Hi all,
I have recently started using Kapacitor to replace our previous alerting tool. So far I am more than happy with it.
I have one question regarding alerts:
We are tracking a list of services. I want to raise an alert if a service is offline. I also want to raise an alert if the number of instances of this specific alert is above a certain threshold (i.e. more than THRESHOLD services are offline).

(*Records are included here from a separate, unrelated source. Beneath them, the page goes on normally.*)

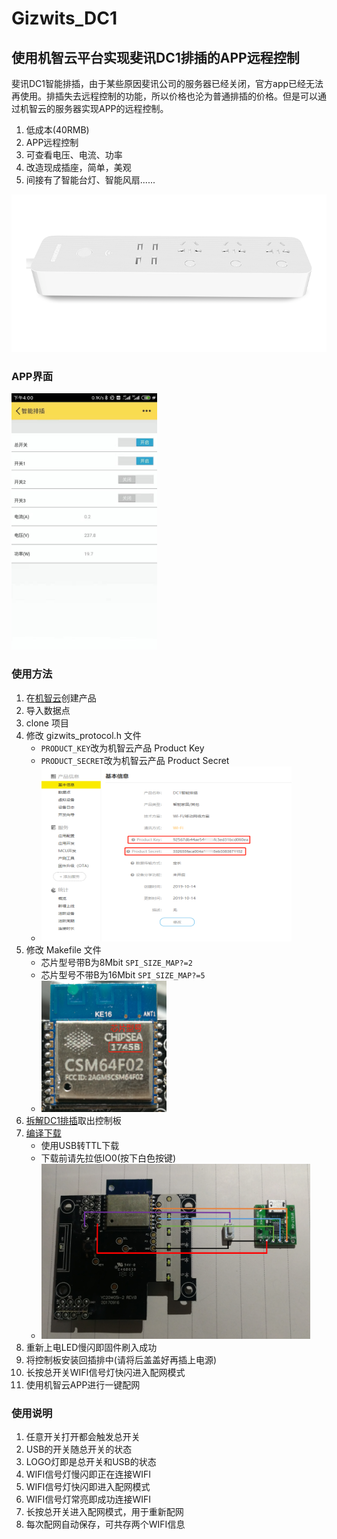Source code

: # Gizwits_DC1
## 使用机智云平台实现斐讯DC1排插的APP远程控制

斐讯DC1智能排插，由于某些原因斐讯公司的服务器已经关闭，官方app已经无法再使用。排插失去远程控制的功能，所以价格也沦为普通排插的价格。但是可以通过机智云的服务器实现APP的远程控制。

1. 低成本(40RMB)
2. APP远程控制
3. 可查看电压、电流、功率
4. 改造现成插座，简单，美观
5. 间接有了智能台灯、智能风扇......
   

<img src="./image/DC1.png"> 

### APP界面
<img src="./image/APP界面.jpg"  height="410" width="233"> 

### 使用方法
1. 在[机智云](https://dev.gizwits.com/zh-cn/developer/)创建产品
2. 导入数据点
3. clone 项目
4. 修改 gizwits_protocol.h 文件
    * `PRODUCT_KEY`改为机智云产品 Product Key
    * `PRODUCT_SECRET`改为机智云产品 Product Secret
    * <img src="./image/机智云产品信息.png"  height="280" width="400"> 
5. 修改 Makefile 文件
    * 芯片型号带B为8Mbit  `SPI_SIZE_MAP?=2`
    * 芯片型号不带B为16Mbit  `SPI_SIZE_MAP?=5`
    * <img src="./image/型号图.jpg"  height="210" width="200"> 
6. [拆解DC1排插](https://github.com/HoGC/phicomm_dc1-esphome/tree/master/cookbook)取出控制板
7. [编译下载](https://wiki.ai-thinker.com/esp8266)
    * 使用USB转TTL下载
    * 下载前请先拉低IO0(按下白色按键)
    * <img src="./image/下载链接图.png"  height="280" width="430"> 
8. 重新上电LED慢闪即固件刷入成功
9. 将控制板安装回插排中(请将后盖盖好再插上电源)
10. 长按总开关WIFI信号灯快闪进入配网模式
11. 使用机智云APP进行一键配网

### 使用说明
1. 任意开关打开都会触发总开关
2. USB的开关随总开关的状态
3. LOGO灯即是总开关和USB的状态
6. WIFI信号灯慢闪即正在连接WIFI
7. WIFI信号灯快闪即进入配网模式
8. WIFI信号灯常亮即成功连接WIFI 
7. 长按总开关进入配网模式，用于重新配网
8. 每次配网自动保存，可共存两个WIFI信息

So far, I wasn’t able to find anything about how to use alert statistics from a TICK script.
TICK script so far:
kapacitor show cpu_alert
ID: cpu_alert
Error:
Template:
Type: stream
Status: enabled
Executing: true
Created: 12 Nov 18 14:30 UTC
Modified: 13 Nov 18 10:30 UTC
LastEnabled: 13 Nov 18 10:30 UTC
Databases Retention Policies: ["telegraf"."autogen"]
TICKscript:
dbrp "telegraf"."autogen"
var ERROR_SERVICES = 'OFFLINE SERVICES High'
var THRESHOLD = 10
var data = stream
|from()
.measurement('docker')
|groupBy('physnum')
var services = data
|window()
.period(1m)
.every(1m)
|max('n_containers_running')
.as('running')
|alert()
.id(ERROR_SERVICES)
.crit(lambda: int("running") < 2)
.log('/tmp/alerts.log')
//missing something like:
//services
// |count('critical')
// |alert()
// |crit(lambda: int('count') > THRESHOLD)
DOT:
digraph cpu_alert {
graph [throughput="0.00 points/s"];
stream0 [avg_exec_time_ns="0s" errors="0" working_cardinality="0" ];
stream0 -> from1 [processed="0"];
from1 [avg_exec_time_ns="0s" errors="0" working_cardinality="0" ];
from1 -> groupby2 [processed="0"];
groupby2 [avg_exec_time_ns="0s" errors="0" working_cardinality="0" ];
groupby2 -> window3 [processed="0"];
window3 [avg_exec_time_ns="0s" errors="0" working_cardinality="0" ];
window3 -> max4 [processed="0"];
max4 [avg_exec_time_ns="0s" errors="0" working_cardinality="0" ];
max4 -> alert5 [processed="0"];
alert5 [alerts_inhibited="0" alerts_triggered="0" avg_exec_time_ns="0s" crits_triggered="0" errors="0" infos_triggered="0" oks_triggered="0" warns_triggered="0" working_cardinality="0" ];
}
Any help would be much appreciated